SOURCE DATA START

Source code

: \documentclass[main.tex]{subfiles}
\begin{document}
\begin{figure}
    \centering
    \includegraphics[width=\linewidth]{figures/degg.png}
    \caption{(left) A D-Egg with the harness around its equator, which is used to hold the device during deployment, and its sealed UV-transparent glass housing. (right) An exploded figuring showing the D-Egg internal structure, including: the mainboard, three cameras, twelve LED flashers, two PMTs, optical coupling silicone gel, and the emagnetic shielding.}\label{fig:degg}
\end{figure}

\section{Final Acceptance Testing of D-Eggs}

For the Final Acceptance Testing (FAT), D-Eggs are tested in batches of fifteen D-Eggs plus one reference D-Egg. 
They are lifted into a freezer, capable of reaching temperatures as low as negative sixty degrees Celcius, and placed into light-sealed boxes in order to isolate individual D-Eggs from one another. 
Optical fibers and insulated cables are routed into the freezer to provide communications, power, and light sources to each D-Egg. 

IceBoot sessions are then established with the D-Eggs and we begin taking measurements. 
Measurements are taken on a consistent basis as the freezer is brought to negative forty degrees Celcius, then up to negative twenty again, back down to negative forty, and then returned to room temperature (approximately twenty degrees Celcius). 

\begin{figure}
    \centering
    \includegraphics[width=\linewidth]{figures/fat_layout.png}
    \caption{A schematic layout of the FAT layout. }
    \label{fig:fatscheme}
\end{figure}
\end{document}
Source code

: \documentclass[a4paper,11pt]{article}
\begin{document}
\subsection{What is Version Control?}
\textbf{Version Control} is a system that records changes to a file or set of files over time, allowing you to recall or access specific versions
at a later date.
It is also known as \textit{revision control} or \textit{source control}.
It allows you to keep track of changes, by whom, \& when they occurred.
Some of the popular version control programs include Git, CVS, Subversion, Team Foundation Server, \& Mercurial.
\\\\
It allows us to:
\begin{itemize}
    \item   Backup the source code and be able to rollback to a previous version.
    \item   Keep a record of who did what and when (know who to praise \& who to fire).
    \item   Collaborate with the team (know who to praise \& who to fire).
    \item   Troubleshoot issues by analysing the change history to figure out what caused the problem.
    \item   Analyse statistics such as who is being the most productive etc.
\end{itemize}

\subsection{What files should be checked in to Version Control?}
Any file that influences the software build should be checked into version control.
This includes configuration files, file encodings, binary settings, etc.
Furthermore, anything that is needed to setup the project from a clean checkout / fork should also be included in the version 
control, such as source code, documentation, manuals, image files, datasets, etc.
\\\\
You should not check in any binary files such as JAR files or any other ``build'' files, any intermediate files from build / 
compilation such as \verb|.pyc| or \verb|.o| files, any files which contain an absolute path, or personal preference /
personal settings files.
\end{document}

SOURCE DATA END

= TASK OBJECTIVE =
Filter the preceding entries down to the lines with "code".

= OUTPUT OF THE EXERCISE =
Source code
Source code
    \item   Backup the source code and be able to rollback to a previous version.
control, such as source code, documentation, manuals, image files, datasets, etc.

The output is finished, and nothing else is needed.